We used constructed examples to investigate the performance of these two different inverses for the general purpose of making inverse logos. We found that even though the pseudocounts introduced by the reciprocal inverse to handle missing data lowers information contents for logos, it generally performs better than the simplex inverse which, while avoiding distortion from introduced pseudocounts, is much more sensitive to small variations among the states observed at high frequencies.

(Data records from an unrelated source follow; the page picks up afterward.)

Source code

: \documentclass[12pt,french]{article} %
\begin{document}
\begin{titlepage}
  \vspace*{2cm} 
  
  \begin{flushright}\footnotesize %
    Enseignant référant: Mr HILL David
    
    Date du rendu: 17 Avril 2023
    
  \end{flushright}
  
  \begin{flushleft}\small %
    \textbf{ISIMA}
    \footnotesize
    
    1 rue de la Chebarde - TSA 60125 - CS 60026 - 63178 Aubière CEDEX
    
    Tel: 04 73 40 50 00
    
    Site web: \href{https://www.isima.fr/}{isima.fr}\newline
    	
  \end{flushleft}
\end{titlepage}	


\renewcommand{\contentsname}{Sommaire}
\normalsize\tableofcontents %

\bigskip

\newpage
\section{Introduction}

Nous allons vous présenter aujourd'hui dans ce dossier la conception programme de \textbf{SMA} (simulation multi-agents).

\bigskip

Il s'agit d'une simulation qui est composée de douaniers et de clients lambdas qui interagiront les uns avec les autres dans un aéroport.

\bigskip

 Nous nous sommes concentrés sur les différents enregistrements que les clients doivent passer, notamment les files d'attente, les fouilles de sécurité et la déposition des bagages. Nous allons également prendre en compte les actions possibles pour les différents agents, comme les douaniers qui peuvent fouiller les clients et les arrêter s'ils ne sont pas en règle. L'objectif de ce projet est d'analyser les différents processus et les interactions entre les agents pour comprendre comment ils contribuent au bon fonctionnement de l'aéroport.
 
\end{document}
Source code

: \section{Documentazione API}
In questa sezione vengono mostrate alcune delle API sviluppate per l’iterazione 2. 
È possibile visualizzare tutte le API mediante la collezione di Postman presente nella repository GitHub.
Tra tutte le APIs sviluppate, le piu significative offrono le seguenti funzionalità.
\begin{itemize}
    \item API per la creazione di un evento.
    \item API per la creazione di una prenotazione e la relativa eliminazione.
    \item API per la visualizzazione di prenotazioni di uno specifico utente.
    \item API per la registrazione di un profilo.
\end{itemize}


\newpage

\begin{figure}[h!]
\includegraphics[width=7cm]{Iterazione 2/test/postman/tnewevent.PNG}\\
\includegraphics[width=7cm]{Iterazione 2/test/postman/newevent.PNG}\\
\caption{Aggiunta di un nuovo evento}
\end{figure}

To illustrate the differences between these two transforms, consider an example with sequences that have only three states——that occur in proportions p(A), p(B) and p(C). With three states, positional compositions and their inverses can be illustrated as points in a 2-simplex (a triangle) as shown in Figure 2, which plots the set of compositions listed in Table 1 and their corresponding reciprocal and simplex inverse compositions. The difference between the two inverses is most obvious for compositions that are completely missing state A (compositions 16–20). The reciprocal transform applied to these compositions generates inverse compositions that are all highly enriched in A, thereby losing information about the original relative proportions of B and C. The simplex transform, on the other hand, generates inverses that are more informative about the original ratio of B and C but less clearly indicate the original absence of A. Since it is the absence of A that we wish to capture in inverse logo, this suggested that the reciprocal transform may be better suited to the task.
Table 1.
1 | 2 | 3 | 4 | 5 | 6 | 7 | 8 | 9 | 10 | 11 | 12 | 13 | 14 | 15 | 16 | 17 | 18 | 19 | 20 | 21 | |
---|---|---|---|---|---|---|---|---|---|---|---|---|---|---|---|---|---|---|---|---|---|
A | 22 | 22 | 22 | 22 | 22 | 22 | 22 | 11 | 11 | 11 | 11 | 11 | 11 | 11 | 0 | 0 | 0 | 0 | 0 | 0 | 0 |
B | 56 | 50 | 44 | 39 | 33 | 28 | 22 | 78 | 67 | 56 | 44 | 33 | 22 | 11 | 100 | 83 | 67 | 50 | 34 | 17 | 0 |
C | 22 | 28 | 33 | 39 | 44 | 50 | 56 | 11 | 22 | 33 | 44 | 56 | 67 | 78 | 0 | 17 | 34 | 50 | 67 | 83 | 100 |
A data matrix describing a constructed dataset of 100 sequences with three possible states, A, B and C. The table shows the observed counts for the three states in each of 21 different sequence positions. The frequency distributions are illustrated in the simplex plot in Figure 2.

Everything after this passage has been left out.